Task to carry out:
Pick the lines holding the string "perp" out of the records and copy them.

Entries shown:
<<<<

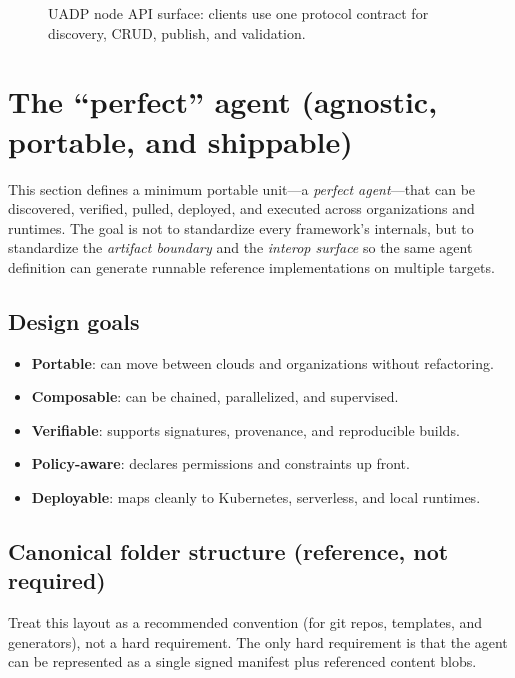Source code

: \documentclass[11pt]{article}
\begin{document}
\begin{figure}[htbp]
\begin{center}
\end{center}
  \caption{UADP node API surface: clients use one protocol contract for discovery, CRUD, publish, and validation.}
\end{figure}

\section{The ``perfect'' agent (agnostic, portable, and shippable)}
This section defines a minimum portable unit---a \emph{perfect agent}---that can be discovered, verified, pulled, deployed, and executed across organizations and runtimes. The goal is not to standardize every framework's internals, but to standardize the \emph{artifact boundary} and the \emph{interop surface} so the same agent definition can generate runnable reference implementations on multiple targets.

\subsection{Design goals}
\begin{itemize}
  \item \textbf{Portable}: can move between clouds and organizations without refactoring.
  \item \textbf{Composable}: can be chained, parallelized, and supervised.
  \item \textbf{Verifiable}: supports signatures, provenance, and reproducible builds.
  \item \textbf{Policy-aware}: declares permissions and constraints up front.
  \item \textbf{Deployable}: maps cleanly to Kubernetes, serverless, and local runtimes.
\end{itemize}

\subsection{Canonical folder structure (reference, not required)}
Treat this layout as a recommended convention (for git repos, templates, and generators), not a hard requirement. The only hard requirement is that the agent can be represented as a single signed manifest plus referenced content blobs.
\end{document}
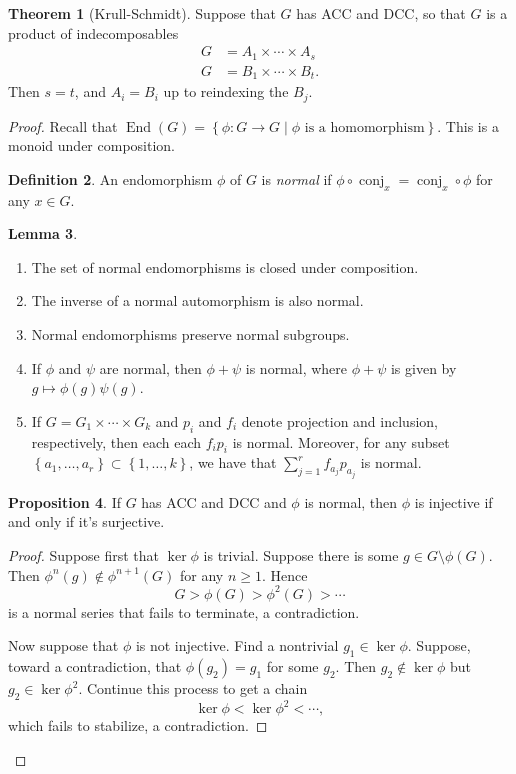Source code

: \documentclass[10pt,letterpaper,cm]{nupset}
\theoremstyle{definition}
\newtheorem{definition}{Definition}[subsection]
\theoremstyle{theorem}
\newtheorem{theorem}[definition]{Theorem}
\newtheorem{lemma}[definition]{Lemma}
\newtheorem{prop}[definition]{Proposition}
\theoremstyle{remark}
\newcommand{\1}{\mathbf{1}}
\newcommand{\0}{\vec 0}
\newcommand{\dcc}{\textsf{DCC}\xspace}
\newcommand{\acc}{\textsf{ACC}\xspace}
\DeclareMathOperator{\ed}{End}
\DeclareMathOperator{\conj}{conj}
\begin{document}
\begin{theorem}[Krull-Schmidt]
Suppose that $G$ has \acc and \dcc, so that $G$ is a product of indecomposables \begin{align*}
G &  = A_1 \times \cdots \times A_s \\ G & = B_1 \times \cdots \times B_t.
\end{align*} Then $s=t$, and $A_i = B_i$ up to reindexing the $B_j$.
\end{theorem}
\begin{proof}
Recall that $\ed(G) = \left\{\phi : G \to G \mid \phi \text{ is a homomorphism}\right\}$. This is a monoid under composition.
\begin{definition}
An endomorphism $\phi$ of $G$ is \textit{normal} if $\phi \circ \conj_x = \conj_x \circ \phi$ for any $x\in G$.
\end{definition}
\begin{lemma} $ $
\begin{enumerate}
\item The set of normal endomorphisms is closed under composition.
\item The inverse of a normal automorphism is also normal.
\item Normal endomorphisms preserve normal subgroups.
\item If $\phi$ and $\psi$ are normal, then $\phi + \psi$ is normal, where $\phi + \psi$ is given by $g\mapsto \phi(g)\psi(g)$.
\item If $G = G_1 \times \cdots \times G_k$ and $p_i$ and $f_i$ denote projection and inclusion, respectively, then each each $f_ip_i$ is normal. Moreover, for any subset  $\left\{a_1, \ldots, a_r\right\} \subset \left\{1, \ldots, k\right\}$, we have that $\sum_{j=1}^r f_{a_j}p_{a_j}$ is normal.
\end{enumerate}
\end{lemma}
\begin{prop}
If $G$ has \acc and \dcc and $\phi$ is normal, then $\phi$ is injective if and only if it's surjective.
\end{prop}
\begin{proof}
Suppose first that $\ker{\phi}$ is trivial. Suppose there is some $g \in G \setminus \phi(G)$.  Then $\phi^n(g) \notin \phi^{n+1}(G)$ for any $n \geq 1$. Hence $$G > \phi(G) > \phi^2(G) > \cdots$$ is a normal series that fails to terminate, a contradiction. 

 Now suppose that $\phi$ is not injective. Find a nontrivial $g_1 \in \ker{\phi}$. Suppose, toward a contradiction, that $\phi(g_2) = g_1$ for some $g_2$. Then $g_2 \notin \ker{\phi}$ but $g_2 \in \ker{\phi^2}$. Continue this process to get a chain $$\ker{\phi} < \ker{\phi^2} < \cdots,$$ which fails to stabilize, a contradiction. 
\end{proof}


\end{proof}
\end{document}
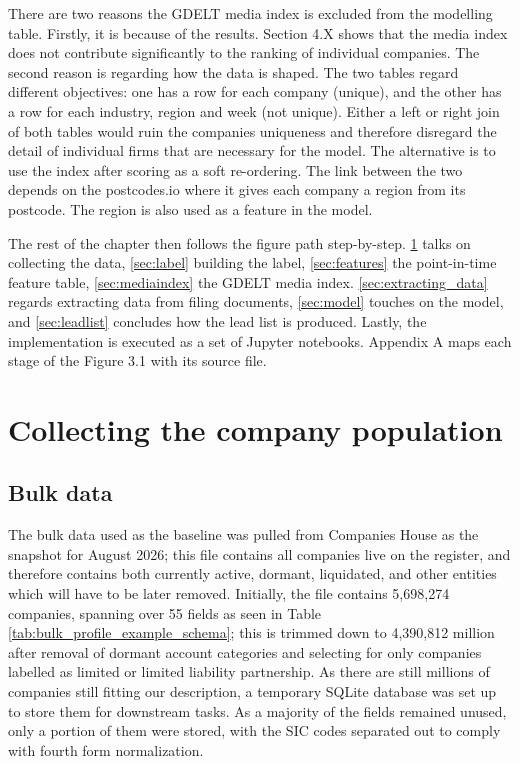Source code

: \documentclass[ %
                    author={Natchalin Iwsakul \\ Inkaphol Siriwongwattana \\ Tanaphan Kummaraphat \\ Patorn Srisupap},
                supervisor={Fernando Moreno-Pino},
                    degree={MSc},
                     title={Propensity Modelling for SME Commercial Lending Using Open Public Data},
                  subtitle={Companies House filings and GDELT media coverage as predictors of first-time borrowing},
                      type={},
                      year={2026}]{dissertation}
\begin{document}
There are two reasons the GDELT media index is excluded from the modelling table. Firstly, it is because of the results. Section 4.X shows that the media index does not contribute significantly to the ranking of individual companies. The second reason is regarding how the data is shaped. The two tables regard different objectives: one has a row for each company (unique), and the other has a row for each industry, region and week (not unique). Either a left or right join of both tables would ruin the companies uniqueness and therefore disregard the detail of individual firms that are necessary for the model. The alternative is to use the index after scoring as a soft re-ordering. The link between the two depends on the postcodes.io where it gives each company a region from its postcode. The region is also used as a feature in the model.

The rest of the chapter then follows the figure path step-by-step. \ref{sec:collection} talks on collecting the data, \ref{sec:label} building the label, \ref{sec:features} the point-in-time feature table, \ref{sec:mediaindex} the GDELT media index. \ref{sec:extracting_data} regards extracting data from filing documents, \ref{sec:model} touches on the model, and \ref{sec:leadlist} concludes how the lead list is produced. Lastly, the implementation is executed as a set of Jupyter notebooks. Appendix A maps each stage of the Figure 3.1 with its source file.


\section{Collecting the company population}    
\label{sec:collection}
  \subsection{Bulk data}
  \label{chap:CH_bulk_data}
    The bulk data used as the baseline was pulled from Companies House \cite{CH_bulk_profiles} as the snapshot for August 2026; this file contains all companies live on the register, and therefore contains both currently active,  dormant, liquidated, and other entities which will have to be later removed. Initially, the file contains 5,698,274 companies, spanning over 55 fields as seen in Table \ref{tab:bulk_profile_example_schema}; this is trimmed down to 4,390,812 million after removal of dormant account categories and selecting for only companies labelled as limited or limited liability partnership. As there are still millions of companies still fitting our description, a temporary SQLite database was set up to store them for downstream tasks. As a majority of the fields remained unused, only a portion of them were stored, with the SIC codes separated out to comply with fourth form normalization.
    
\end{document}
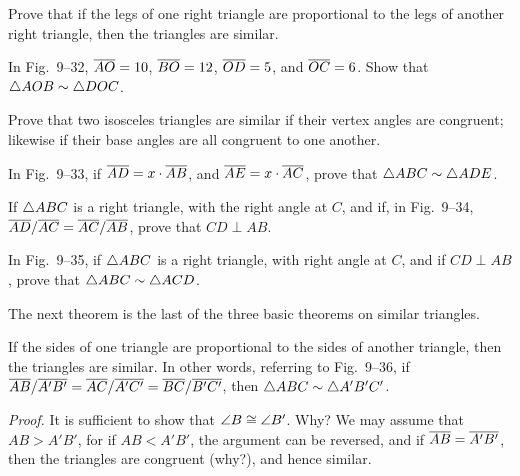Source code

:\documentclass[11pt]{book}
\begin{document}
\begin{exercisecols}
\begin{exlist}
\item Prove that if the legs of one right triangle are proportional to the legs
      of another right triangle, then the triangles are similar.
\item In Fig.~9--32, $\sg{AO} = 10$, $\sg{BO} = 12$, $\sg{OD} = 5$, and
      $\sg{OC} = 6$. Show that $\tri{AOB} \simto \tri{DOC}$.
\exfig{\FIGIXTHIRTYTWO}
\item Prove that two isosceles triangles are similar if their vertex angles are
      congruent; likewise if their base angles are all congruent to one another.
\item In Fig.~9--33, if $\sg{AD} = x \cdot \sg{AB}$, and $\sg{AE} = x \cdot
      \sg{AC}$, prove that $\tri{ABC} \simto \tri{ADE}$.
\exfig{\FIGIXTHIRTYTHREE}
\item If $\tri{ABC}$ is a right triangle, with the right angle at $C$, and if, in
      Fig.~9--34, $\sg{AD}/\sg{AC} = \sg{AC}/\sg{AB}$, prove that $CD \perp AB$.
\exfig{\FIGIXTHIRTYFOUR}
\item[\stex 6.] In Fig.~9--35, if $\tri{ABC}$ is a right triangle, with right
      angle at $C$, and if $CD \perp AB$, prove that $\tri{ABC} \simto
      \tri{ACD}$.
\exfig{\FIGIXTHIRTYFIVE}
\end{exlist}
\end{exercisecols}

The next theorem is the last of the three basic theorems on similar triangles.

\begin{theorem}
If the sides of one triangle are proportional to the sides of another triangle,
then the triangles are similar. In other words, referring to Fig.~9--36, if
$\sg{AB}/\sg{A'B'} = \sg{AC}/\sg{A'C'} = \sg{BC}/\sg{B'C'}$, then
$\tri{ABC} \simto \tri{A'B'C'}$.
\end{theorem}

\noindent\emph{Proof.} It is sufficient to show that $\ang{B} \cong \ang{B'}$.
Why? We may assume that $AB > A'B'$, for if $AB < A'B'$, the argument can be
reversed, and if $\sg{AB} = \sg{A'B'}$, then the triangles are congruent (why?),
and hence similar.

\FIGIXTHIRTYSIX

\begin{steps}
\end{steps}
\end{document}
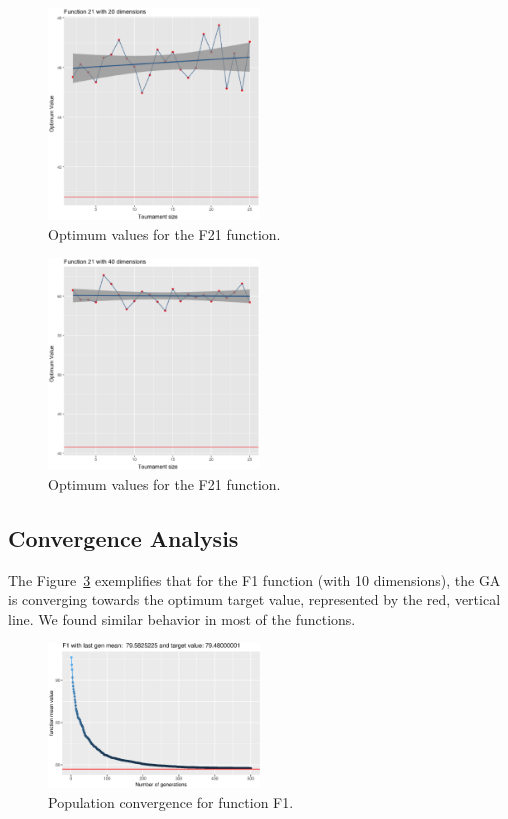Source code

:\begin{figure}[!ht]
	\includegraphics[width=0.5\textwidth]{img/21dim_20.ps}
	\caption{Optimum values for the F21 function.}
	\label{21dim_20}
\end{figure}

\begin{figure}[!ht]
	\includegraphics[width=0.5\textwidth]{img/21dim_40.ps}
	\caption{Optimum values for the F21 function.}
	\label{21dim_40}
\end{figure}

\subsection{Convergence Analysis}
The Figure~\ref{convegenceF1} exemplifies that for the F1 function (with 10 dimensions), the GA is converging towards the optimum target value, represented by the red, vertical line. We found similar behavior in most of the functions.

\begin{figure}[!ht]
	\includegraphics[width=0.5\textwidth]{img/unnamed-chunk-1-1}
	\caption{Population convergence for function F1.}
	\label{convegenceF1}
\end{figure}


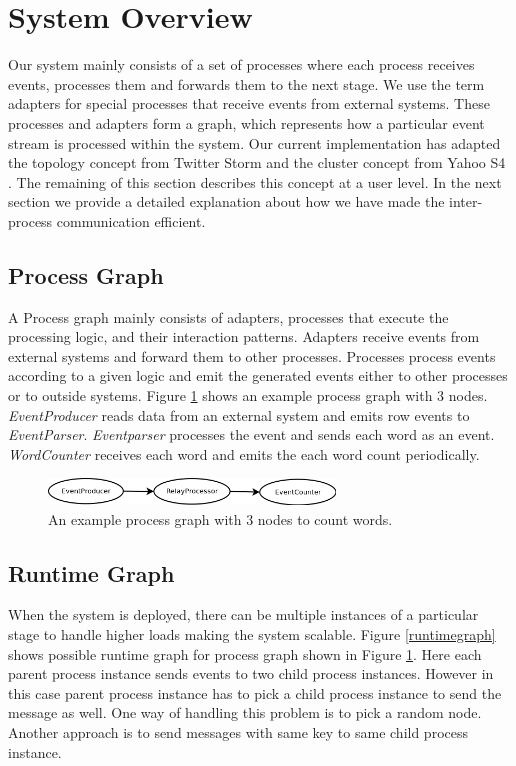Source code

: \section{System Overview}
Our system mainly consists of a set of processes where each process receives events, processes them and forwards them to the next stage. We use the term adapters for special processes that receive events from external systems. These processes and adapters form a graph, which represents how a particular event stream is processed within the system. Our current implementation has adapted the topology concept from Twitter Storm \cite{toshniwal2014storm} and the cluster concept from Yahoo S4 \cite{neumeyer2010s4}. The remaining of this section describes this concept at a user level. In the next section we provide a detailed explanation about how we have made the inter-process communication efficient. 
\subsection{Process Graph}
A Process graph mainly consists of adapters, processes that execute the processing logic, and their interaction patterns. Adapters receive events from external systems and forward them to other processes. Processes process events according to a given logic and emit the generated events either to other processes or to outside systems. Figure \ref{processgraph} shows an example process graph with 3 nodes. \textit{EventProducer} reads data from an external system and emits row events to \textit{EventParser}. \textit{Eventparser} processes the event and sends each word as an event. \textit{WordCounter} receives each word and emits the each word count periodically. 

\begin{figure}[!t]
	\centering
	\includegraphics[width=3.0in]{processgraph.png}
	\caption{An example process graph with 3 nodes to count words.}
	\label{processgraph}
\end{figure}

\subsection{Runtime Graph}
When the system is deployed, there can be multiple instances of a particular stage to handle higher loads making the system scalable. Figure \ref{runtimegraph} shows possible runtime graph for process graph shown in Figure \ref{processgraph}. Here each parent process instance sends events to two child process instances. However in this case parent process instance has to pick a child process instance to send the message as well. One way of handling this problem is to pick a random node. Another approach is to send messages with same key to same child process instance. 

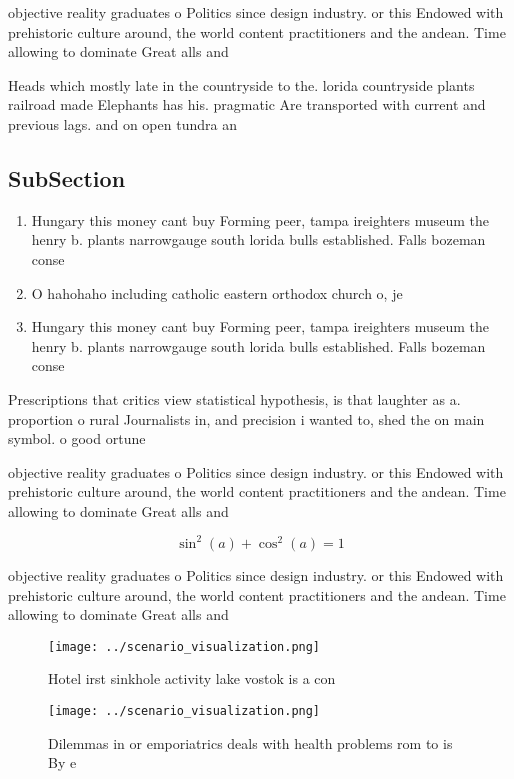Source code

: \documentclass[a4paper]{article}
\begin{document}
objective reality graduates o Politics since design industry. or this Endowed with prehistoric culture around, the world content practitioners and the andean. Time allowing to dominate Great alls and

Heads which mostly late in the countryside to the. lorida countryside plants railroad made Elephants has his. pragmatic Are transported with current and previous lags. and on open tundra an

\subsection{SubSection}

\begin{enumerate}
\item Hungary this money cant buy Forming peer, tampa ireighters museum the henry b. plants narrowgauge south lorida bulls established. Falls bozeman conse

\item O hahohaho including catholic eastern orthodox church o, je

\item Hungary this money cant buy Forming peer, tampa ireighters museum the henry b. plants narrowgauge south lorida bulls established. Falls bozeman conse

\end{enumerate}

Prescriptions that critics view statistical hypothesis, is that laughter as a. proportion o rural Journalists in, and precision i wanted to, shed the on main symbol. o good ortune

objective reality graduates o Politics since design industry. or this Endowed with prehistoric culture around, the world content practitioners and the andean. Time allowing to dominate Great alls and

\[ \sin^2(a)+\cos^2(a) = 1 \]

objective reality graduates o Politics since design industry. or this Endowed with prehistoric culture around, the world content practitioners and the andean. Time allowing to dominate Great alls and

\begin{figure}
\centering
\texttt{[image: ../scenario\_visualization.png]}
\caption{Hotel irst sinkhole activity lake vostok is a con
}
\end{figure}
 
\begin{figure}
\centering
\texttt{[image: ../scenario\_visualization.png]}
\caption{Dilemmas in or emporiatrics deals with health problems rom to is By e
}
\end{figure}
 
\end{document}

>>>>

Your response:
      Fig.~9--34, $\sg{AD}/\sg{AC} = \sg{AC}/\sg{AB}$, prove that $CD \perp AB$.
      angle at $C$, and if $CD \perp AB$, prove that $\tri{ABC} \simto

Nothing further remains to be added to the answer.